- _Task goal_
Reproduce the listing verbatim through the line with "Chưa có thí".

- - - - -

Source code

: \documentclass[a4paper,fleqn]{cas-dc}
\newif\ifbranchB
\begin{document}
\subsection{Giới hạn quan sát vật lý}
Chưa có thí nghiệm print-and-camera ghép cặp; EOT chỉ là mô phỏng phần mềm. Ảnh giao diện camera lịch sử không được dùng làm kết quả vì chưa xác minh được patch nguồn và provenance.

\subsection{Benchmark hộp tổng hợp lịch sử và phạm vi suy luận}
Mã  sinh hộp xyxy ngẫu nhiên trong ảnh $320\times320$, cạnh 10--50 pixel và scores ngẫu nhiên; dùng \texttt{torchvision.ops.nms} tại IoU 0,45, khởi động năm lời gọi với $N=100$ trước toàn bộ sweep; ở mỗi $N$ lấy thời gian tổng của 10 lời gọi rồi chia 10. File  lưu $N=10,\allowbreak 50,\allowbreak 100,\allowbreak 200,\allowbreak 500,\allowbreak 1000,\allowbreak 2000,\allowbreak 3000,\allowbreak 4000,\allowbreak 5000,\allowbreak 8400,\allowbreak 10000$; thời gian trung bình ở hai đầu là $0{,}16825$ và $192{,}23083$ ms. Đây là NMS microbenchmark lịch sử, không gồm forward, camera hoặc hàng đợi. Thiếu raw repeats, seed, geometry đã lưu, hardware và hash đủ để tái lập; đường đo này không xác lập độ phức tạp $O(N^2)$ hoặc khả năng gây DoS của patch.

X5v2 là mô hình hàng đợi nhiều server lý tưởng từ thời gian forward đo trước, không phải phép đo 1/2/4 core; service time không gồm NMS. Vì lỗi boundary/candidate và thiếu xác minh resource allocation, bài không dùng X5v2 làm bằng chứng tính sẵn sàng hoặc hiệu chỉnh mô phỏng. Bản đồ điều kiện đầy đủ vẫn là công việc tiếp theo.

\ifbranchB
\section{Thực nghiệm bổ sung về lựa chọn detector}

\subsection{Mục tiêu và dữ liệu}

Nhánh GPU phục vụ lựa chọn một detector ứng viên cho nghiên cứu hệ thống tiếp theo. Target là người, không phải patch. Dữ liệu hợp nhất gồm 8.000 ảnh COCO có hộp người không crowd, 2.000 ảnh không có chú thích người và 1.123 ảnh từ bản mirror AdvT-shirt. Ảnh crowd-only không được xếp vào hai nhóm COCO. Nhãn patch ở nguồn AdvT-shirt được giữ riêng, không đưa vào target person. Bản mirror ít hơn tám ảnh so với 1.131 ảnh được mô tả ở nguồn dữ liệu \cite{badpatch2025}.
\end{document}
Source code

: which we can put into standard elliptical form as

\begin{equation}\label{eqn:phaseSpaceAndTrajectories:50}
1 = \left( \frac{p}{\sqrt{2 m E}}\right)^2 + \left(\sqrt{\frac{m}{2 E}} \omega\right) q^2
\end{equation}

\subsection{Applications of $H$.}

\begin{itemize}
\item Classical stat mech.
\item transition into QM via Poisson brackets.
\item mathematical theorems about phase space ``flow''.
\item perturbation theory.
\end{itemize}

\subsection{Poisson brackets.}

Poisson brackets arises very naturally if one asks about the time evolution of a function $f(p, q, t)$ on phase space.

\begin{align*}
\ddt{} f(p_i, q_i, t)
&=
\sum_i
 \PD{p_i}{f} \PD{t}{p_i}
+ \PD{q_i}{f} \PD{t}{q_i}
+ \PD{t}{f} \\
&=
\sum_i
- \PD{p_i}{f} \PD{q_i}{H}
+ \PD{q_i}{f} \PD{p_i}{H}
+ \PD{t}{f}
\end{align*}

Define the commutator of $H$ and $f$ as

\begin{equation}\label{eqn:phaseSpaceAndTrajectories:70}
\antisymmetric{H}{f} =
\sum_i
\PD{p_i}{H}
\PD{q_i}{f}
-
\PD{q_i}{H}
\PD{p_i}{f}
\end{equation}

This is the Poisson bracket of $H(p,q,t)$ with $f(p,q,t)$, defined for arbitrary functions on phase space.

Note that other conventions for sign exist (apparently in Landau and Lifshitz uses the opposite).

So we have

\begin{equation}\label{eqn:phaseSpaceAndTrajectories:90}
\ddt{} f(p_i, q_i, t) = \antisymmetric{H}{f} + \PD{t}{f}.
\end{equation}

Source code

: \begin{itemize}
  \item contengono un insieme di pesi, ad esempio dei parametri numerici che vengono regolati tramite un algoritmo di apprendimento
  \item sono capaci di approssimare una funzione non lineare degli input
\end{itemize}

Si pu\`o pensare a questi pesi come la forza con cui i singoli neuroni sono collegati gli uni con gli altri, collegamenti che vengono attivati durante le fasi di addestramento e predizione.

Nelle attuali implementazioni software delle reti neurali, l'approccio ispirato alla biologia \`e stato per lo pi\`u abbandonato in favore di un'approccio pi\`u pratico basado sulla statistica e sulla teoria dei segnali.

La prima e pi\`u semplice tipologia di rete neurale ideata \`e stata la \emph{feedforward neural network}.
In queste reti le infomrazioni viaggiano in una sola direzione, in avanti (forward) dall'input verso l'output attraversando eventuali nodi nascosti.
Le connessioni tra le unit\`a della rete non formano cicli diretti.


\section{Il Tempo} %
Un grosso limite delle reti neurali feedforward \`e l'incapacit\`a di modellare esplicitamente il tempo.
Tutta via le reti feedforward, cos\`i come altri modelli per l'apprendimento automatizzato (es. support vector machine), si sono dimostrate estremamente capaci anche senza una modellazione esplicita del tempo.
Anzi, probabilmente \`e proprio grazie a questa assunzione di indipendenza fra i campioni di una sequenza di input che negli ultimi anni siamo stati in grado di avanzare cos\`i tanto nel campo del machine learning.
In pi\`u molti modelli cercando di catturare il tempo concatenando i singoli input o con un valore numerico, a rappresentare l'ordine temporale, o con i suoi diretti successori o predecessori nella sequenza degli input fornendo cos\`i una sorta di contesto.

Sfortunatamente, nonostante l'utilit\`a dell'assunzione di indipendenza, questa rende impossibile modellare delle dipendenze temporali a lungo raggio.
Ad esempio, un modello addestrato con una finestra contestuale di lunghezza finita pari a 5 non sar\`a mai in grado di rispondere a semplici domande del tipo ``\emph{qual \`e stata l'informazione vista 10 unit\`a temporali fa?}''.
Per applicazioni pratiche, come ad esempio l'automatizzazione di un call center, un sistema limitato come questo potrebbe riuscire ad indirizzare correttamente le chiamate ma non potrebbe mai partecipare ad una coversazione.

- - - - -

- _Written solution_
Source code

: \documentclass[a4paper,fleqn]{cas-dc}
\newif\ifbranchB
\begin{document}
\subsection{Giới hạn quan sát vật lý}
Chưa có thí nghiệm print-and-camera ghép cặp; EOT chỉ là mô phỏng phần mềm. Ảnh giao diện camera lịch sử không được dùng làm kết quả vì chưa xác minh được patch nguồn và provenance.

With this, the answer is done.